Over the last couple of months I've been dabbling with a home-spun API for the Madison Metro transit system. It is based on the work that I did building SMSMyBus, the mobile app that lets you find bus arrival estimates in real time using Twilio's SMS API. When I built that app, I simply scraped data from the Metro's website. 

But when I was finished, it immediately became clear that there were lots of other applications that needed to be built using this (and other) transit data. A good example, is the status monitor on display at the Mother Fool's coffee house. So I set out to build an API that would enable anyone to build new transit apps without having to implement the ugly screen scraping techniques. After documenting a draft of the API, I set off trying to implement the server.

Just as I did with SMSMyBus, I built the API server on Google App Engine. After grinding through the pains of scraping poorly formed data on the Metro site, I immediately ran into performance problems and started blowing through my quota. And I did this without even turning on all of the routes in the system. I was forced to actually study the GAE APIs in more detail.

This post is intended to share the experience of tuning the performance, how I measured bottlenecks, and what I did to fix them.

Problem definition

The heart of the API is the continual consumption of a fire hose of data at Madison Metro. This was accomplished using is a list of cron jobs that scrapes location information for every route in the city.

The prefetch handler parses a text file for an individual route that is read from a URL. Each entry is categorized by stop ID or vehicle ID and the arrival estimate and status models are created accordingly. In the case of the longer routes, this could be as many as 480 status entries.

Step one : Identifying the bottlenecks with the Quota API

The first version of the prefetch routine focused exclusively on just getting my hands on the useful information. I didn't pay any attention to the use of datastore calls. I just wanted to get the regular expressions right, create new model entities and shove it in the datastore.

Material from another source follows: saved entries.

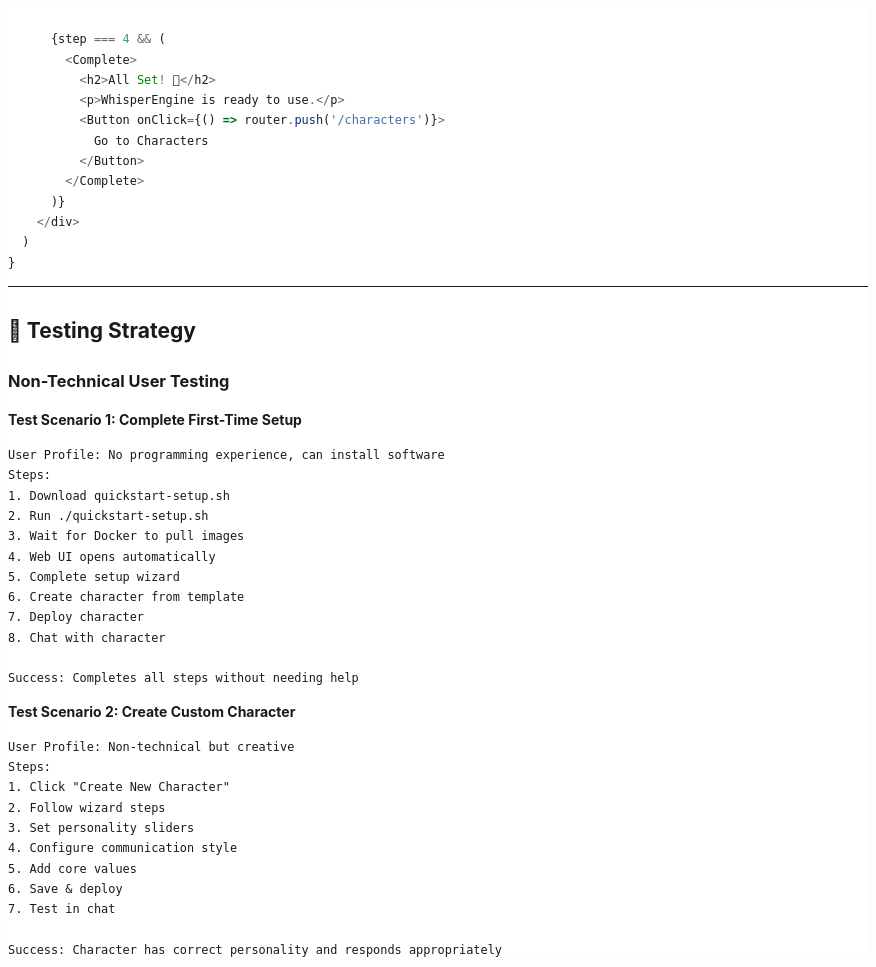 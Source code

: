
 ```typescript
      
      {step === 4 && (
        <Complete>
          <h2>All Set! 🎉</h2>
          <p>WhisperEngine is ready to use.</p>
          <Button onClick={() => router.push('/characters')}>
            Go to Characters
          </Button>
        </Complete>
      )}
    </div>
  )
}
```

---

## 🧪 Testing Strategy

### **Non-Technical User Testing**

**Test Scenario 1: Complete First-Time Setup**
```
User Profile: No programming experience, can install software
Steps:
1. Download quickstart-setup.sh
2. Run ./quickstart-setup.sh
3. Wait for Docker to pull images
4. Web UI opens automatically
5. Complete setup wizard
6. Create character from template
7. Deploy character
8. Chat with character

Success: Completes all steps without needing help
```

**Test Scenario 2: Create Custom Character**
```
User Profile: Non-technical but creative
Steps:
1. Click "Create New Character"
2. Follow wizard steps
3. Set personality sliders
4. Configure communication style
5. Add core values
6. Save & deploy
7. Test in chat

Success: Character has correct personality and responds appropriately
```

This approach worked just fine on the local dev server, but I was consistently hitting DeadlineExceeded exceptions in the production environment. I needed to identify which elements of the prefetcher were expensive. Enter the Quota API...

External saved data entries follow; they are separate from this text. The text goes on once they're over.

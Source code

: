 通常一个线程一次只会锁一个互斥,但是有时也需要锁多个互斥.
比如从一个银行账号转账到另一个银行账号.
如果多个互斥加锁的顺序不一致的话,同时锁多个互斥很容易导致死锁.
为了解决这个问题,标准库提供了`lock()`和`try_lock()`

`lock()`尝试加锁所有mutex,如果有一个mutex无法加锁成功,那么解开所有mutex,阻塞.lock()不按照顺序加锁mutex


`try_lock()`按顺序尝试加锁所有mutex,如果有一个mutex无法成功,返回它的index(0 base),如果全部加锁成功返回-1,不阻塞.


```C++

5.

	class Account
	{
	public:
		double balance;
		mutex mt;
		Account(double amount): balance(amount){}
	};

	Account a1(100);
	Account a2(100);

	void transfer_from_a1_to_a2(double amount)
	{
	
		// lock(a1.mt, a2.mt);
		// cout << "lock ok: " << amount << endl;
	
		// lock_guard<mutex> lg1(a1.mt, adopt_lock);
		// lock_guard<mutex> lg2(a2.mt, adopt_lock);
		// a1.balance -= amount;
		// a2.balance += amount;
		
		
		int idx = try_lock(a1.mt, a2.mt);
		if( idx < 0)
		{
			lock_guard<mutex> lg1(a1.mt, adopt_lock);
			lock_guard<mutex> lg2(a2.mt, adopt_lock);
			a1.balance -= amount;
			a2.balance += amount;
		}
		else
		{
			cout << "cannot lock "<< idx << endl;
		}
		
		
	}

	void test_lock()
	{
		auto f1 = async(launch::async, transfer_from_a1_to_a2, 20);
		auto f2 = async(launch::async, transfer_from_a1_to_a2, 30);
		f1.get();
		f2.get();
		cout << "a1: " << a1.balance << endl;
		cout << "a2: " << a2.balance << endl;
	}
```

    from google.appengine.api import quota


    start = quota.get_request_cpu_usage() 
    # do all the magic 
    end = quota.get_request_cpu_usage() 
    logging.warning("The magic took %s cycles" % (end - start)) 

Assuming GAE was behaving correctly, I started with my own code, the parsing of the fire hose. That did not provide fruitful so I started to add up all the time I was spending in API calls. Although individual calls were small, they quickly added up over hundreds of calls. It became obvious that this type of serial access to the datastore was a contributing factor.

Step two : Batch puts

Previously, the apps I had been building did not require bulk datastore updates so I glossed over that section of the API. But it's easy to overlook. The db.put() function supports a list as an argument. So rather than storing new entities like this, status.put(), I collected a list of model instances in the main loop and followed it with, db.put(statusList). 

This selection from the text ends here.